The gene responsible for ocular albinism was isolated by a classical positional cloning strategy from the distal short arm of the X chromosome (Bassi et al., 1995). OA1 is expressed exclusively in the pigment cells of the skin and eyes, consistent with the clinical phenotype of the disease, and encodes a predicted protein of 404 amino acids (Bassi et al., 1995). At the time of gene cloning, no obvious homologies were detected with other proteins in the database by conventional Blast searches (Bassi et al., 1995). Subsequently, the mouse ortholog was identified, displaying a 78% identity at the protein level with the human gene and the same expression pattern (Bassi et al., 1996; Newton et al., 1996). OA1 expression is regulated similarly to that of melanogenic enzymes, such as tyrosinase (TYR). In fact, expression of OA1 parallels temporally and spatially that of TYR during development, is regulated by the transcription factor Mitf, is upregulated by the α-Melanocyte Stimulating Hormone (α-MSH) and is inhibited by its antagonist Agouti Signal Protein (ASP) (Samaraweera et al., 2001; Surace et al., 2000; Vetrini et al., 2004).

The biology of ocular albinism and the function of the OA1 protein have been only partially elucidated by a number of dedicated studies. In this review, we will focus on the human OA1 and the mouse Oa1 proteins, trying to summarize our present knowledge on the unique structural and functional features of these enigmatic molecules and to withdraw more general implications for cell biology.

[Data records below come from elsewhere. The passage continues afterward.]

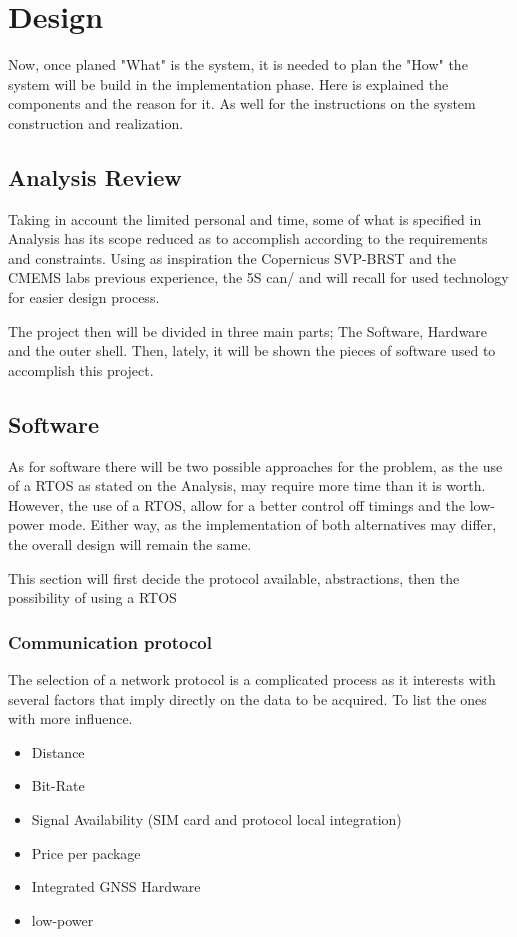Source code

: \chapter{Design}
Now, once planed "What" is the system, it is needed to plan the "How" the system will be build in 
the implementation phase. Here is explained the components and the reason for it. As well
for the instructions on the system construction and realization.

\section{Analysis Review}

Taking in account the limited personal and time, some of what is specified in Analysis
has its scope reduced as to accomplish according to the requirements and constraints.
Using as inspiration the Copernicus SVP-BRST and the CMEMS labs previous experience,
the 5S can/ and will recall for used technology for easier design process.

The project then will be divided in three main parts; The Software, Hardware and the outer shell.
Then, lately, it will be shown the pieces of software used to accomplish this project. 

\section{Software}

As for software there will be two possible approaches for the problem, as the use of a RTOS
as stated on the Analysis, may require more time than it is worth. However, the use of a
RTOS, allow for a better control off timings and the low-power mode. Either way, as the
implementation of both alternatives may differ, the overall design will remain the same. 

This section will first decide the protocol available, abstractions, then the possibility of using a RTOS

\subsection{Communication protocol}

The selection of a network protocol is a complicated process as it interests with several
factors that imply directly on the data to be acquired. To list the ones with more influence.

\begin{itemize}
    \item Distance
    \item Bit-Rate
    \item Signal Availability (SIM card and protocol local integration)
    \item Price per package
    \item Integrated GNSS Hardware
    \item low-power
\end{itemize}

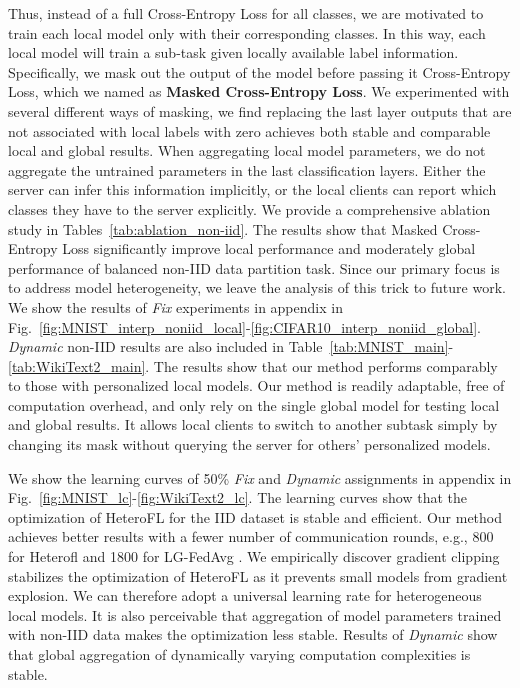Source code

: \documentclass{article} %
\begin{document}
Thus, instead of a full Cross-Entropy Loss for all classes, we are motivated to train each local model only with their corresponding classes. In this way, each local model will train a sub-task given locally available label information. Specifically, we mask out the output of the model before passing it Cross-Entropy Loss, which we named as \textbf{Masked Cross-Entropy Loss}. We experimented with several different ways of masking, we find replacing the last layer outputs that are not associated with local labels with zero achieves both stable and comparable local and global results. When aggregating local model parameters, we do not aggregate the untrained parameters in the last classification layers. Either the server can infer this information implicitly, or the local clients can report which classes they have to the server explicitly.
We provide a comprehensive ablation study in Tables~\ref{tab:ablation_non-iid}. The results show that Masked Cross-Entropy Loss significantly improve local performance and moderately global performance of balanced non-IID data partition task.
Since our primary focus is to address model heterogeneity, we leave the analysis of this trick to future work. We show the results of \textit{Fix} experiments in appendix in Fig.~\ref{fig:MNIST_interp_noniid_local}-\ref{fig:CIFAR10_interp_noniid_global}. \textit{Dynamic} non-IID results are also included in Table~\ref{tab:MNIST_main}-\ref{tab:WikiText2_main}. The results show that our method performs comparably to those with personalized local models. Our method is readily adaptable, free of computation overhead, and only rely on the single global model for testing local and global results. It allows local clients to switch to another subtask simply by changing its mask without querying the server for others' personalized models. 

We show the learning curves of 50\% \textit{Fix} and \textit{Dynamic} assignments in appendix in Fig.~\ref{fig:MNIST_lc}-\ref{fig:WikiText2_lc}. The learning curves show that the optimization of HeteroFL for the IID dataset is stable and efficient. 
Our method achieves better results with a fewer number of communication rounds, e.g., 800 for Heterofl and 1800 for LG-FedAvg \citep{liang2020think}. 
We empirically discover gradient clipping stabilizes the optimization of HeteroFL as it prevents small models from gradient explosion. We can therefore adopt a universal learning rate for heterogeneous local models. It is also perceivable that aggregation of model parameters trained with non-IID data makes the optimization less stable. Results of \textit{Dynamic} show that global aggregation of dynamically varying computation complexities is stable. 
\end{document}
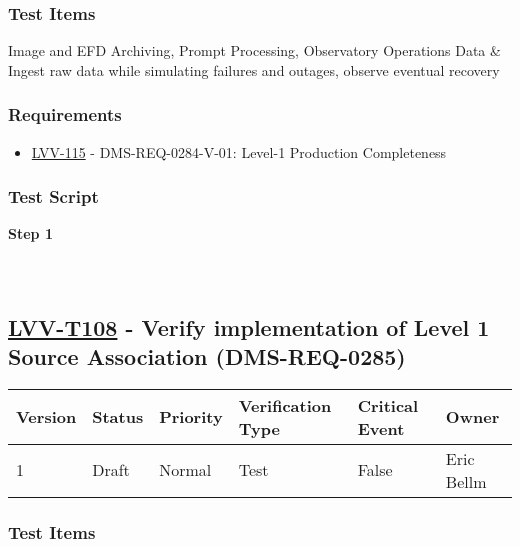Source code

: \hypertarget{test-items-83}{%
\subsubsection{Test Items}\label{test-items-83}}

Image and EFD Archiving, Prompt Processing, Observatory Operations Data
\& Ingest raw data while simulating failures and outages, observe
eventual recovery

\hypertarget{requirements-84}{%
\subsubsection{Requirements}\label{requirements-84}}

\begin{itemize}
\tightlist
\item
  \href{https://jira.lsstcorp.org/browse/LVV-115}{LVV-115} -
  DMS-REQ-0284-V-01: Level-1 Production Completeness
\end{itemize}

\hypertarget{test-script-84}{%
\subsubsection{Test Script}\label{test-script-84}}

\textbf{Step 1}\\
~\\
~\\

\hypertarget{lvv-t108---verify-implementation-of-level-1-source-association-dms-req-0285}{%
\subsection{\texorpdfstring{\href{https://jira.lsstcorp.org/secure/Tests.jspa\#/testCase/LVV-T108}{LVV-T108}
- Verify implementation of Level 1 Source Association
(DMS-REQ-0285)}{LVV-T108 - Verify implementation of Level 1 Source Association (DMS-REQ-0285)}}\label{lvv-t108---verify-implementation-of-level-1-source-association-dms-req-0285}}

\begin{longtable}[]{@{}llllll@{}}
\toprule
Version & Status & Priority & Verification Type & Critical Event &
Owner\tabularnewline
\midrule
\endhead
1 & Draft & Normal & Test & False & Eric Bellm\tabularnewline
\bottomrule
\end{longtable}

\hypertarget{test-items-84}{%
\subsubsection{Test Items}\label{test-items-84}}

Sequence, structure and homologies of OA1

As more sophisticated bioinformatic tools became available, important similarities were identified between OA1 and the superfamily of G protein-coupled receptors (GPCRs) (Schiaffino et al., 1999). First, OA1 showed the presence of seven putative transmembrane alpha helices, as predicted by the PHDhtm program (EMBL, Heidelberg). Second, the Blast2 and FastA algorithms revealed appreciable homologies between OA1 and members of families A, B, and E of the GPCR superfamily. Most of conservation is restricted within the transmembrane domains (TM). In addition, OA1 contains several residues highly conserved in most GPCRs, including cysteines in the first and second putative lumenal/extracellular loops (e1 and e2); a DRY-like motif at the end of TM3; aspartic acid, tryptophan and proline in the middle of TM2, 4 and 5, respectively; and sequential cysteine tryptophan in the middle of TM6 (Figure 1) (Schiaffino et al., 1999). Importantly, the critical role of some of these highly conserved residues is demonstrated by the presence of mutations in patients with ocular albinism (Figure 1) (d'Addio et al., 2000; Schiaffino et al., 1999).

Figure 1.

OA1 is highly conserved in vertebrates. Homo, Homo sapiens (accession no. P51810); Mus, Mus musculus (accession no. CAA66996); Gallus, Gallus gallus (accession no. XP_416848); Xenopus, Xenopus tropicalis (accession no. AAH82732); Danio, Danio rerio (Zebrafish, accession no. NP_957116); Fugu, Takifugu rubripes (accession no. FuguGenscan_30593). The position of transmembrane domains (TMI-VII), hydrophilic cytosolic/intracellular (i1−3) and lumenal/extracellular (e1−3) loops is indicated. Arrowheads, residues highly conserved in GPCRs; diamonds, sites of missense mutations identified in OA1 patients.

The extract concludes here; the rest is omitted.